━━━ Data provided
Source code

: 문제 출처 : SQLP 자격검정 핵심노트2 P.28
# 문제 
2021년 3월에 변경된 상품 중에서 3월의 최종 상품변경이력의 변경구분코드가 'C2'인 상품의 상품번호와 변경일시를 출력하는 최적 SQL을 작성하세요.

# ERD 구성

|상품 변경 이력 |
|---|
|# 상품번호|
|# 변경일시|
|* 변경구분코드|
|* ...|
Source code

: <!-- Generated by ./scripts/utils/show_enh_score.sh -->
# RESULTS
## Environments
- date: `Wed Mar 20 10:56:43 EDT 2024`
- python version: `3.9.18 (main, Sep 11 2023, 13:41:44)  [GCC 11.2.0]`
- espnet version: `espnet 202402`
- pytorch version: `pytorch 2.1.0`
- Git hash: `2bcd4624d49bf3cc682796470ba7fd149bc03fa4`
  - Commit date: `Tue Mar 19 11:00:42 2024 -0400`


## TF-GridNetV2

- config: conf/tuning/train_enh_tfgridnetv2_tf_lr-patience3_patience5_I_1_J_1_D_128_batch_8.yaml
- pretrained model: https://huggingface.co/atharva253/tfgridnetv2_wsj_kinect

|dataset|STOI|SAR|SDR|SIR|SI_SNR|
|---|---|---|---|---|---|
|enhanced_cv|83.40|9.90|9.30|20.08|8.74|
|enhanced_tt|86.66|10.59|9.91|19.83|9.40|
━━━━━━
• _Activity_
From the opening line of the data above through the line holding "(main, Sep 11", give every line again exactly as it stands.

• _Task solution_
Source code

: 문제 출처 : SQLP 자격검정 핵심노트2 P.28
# 문제 
2021년 3월에 변경된 상품 중에서 3월의 최종 상품변경이력의 변경구분코드가 'C2'인 상품의 상품번호와 변경일시를 출력하는 최적 SQL을 작성하세요.

# ERD 구성

|상품 변경 이력 |
|---|
|# 상품번호|
|# 변경일시|
|* 변경구분코드|
|* ...|
Source code

: <!-- Generated by ./scripts/utils/show_enh_score.sh -->
# RESULTS
## Environments
- date: `Wed Mar 20 10:56:43 EDT 2024`
- python version: `3.9.18 (main, Sep 11 2023, 13:41:44)  [GCC 11.2.0]`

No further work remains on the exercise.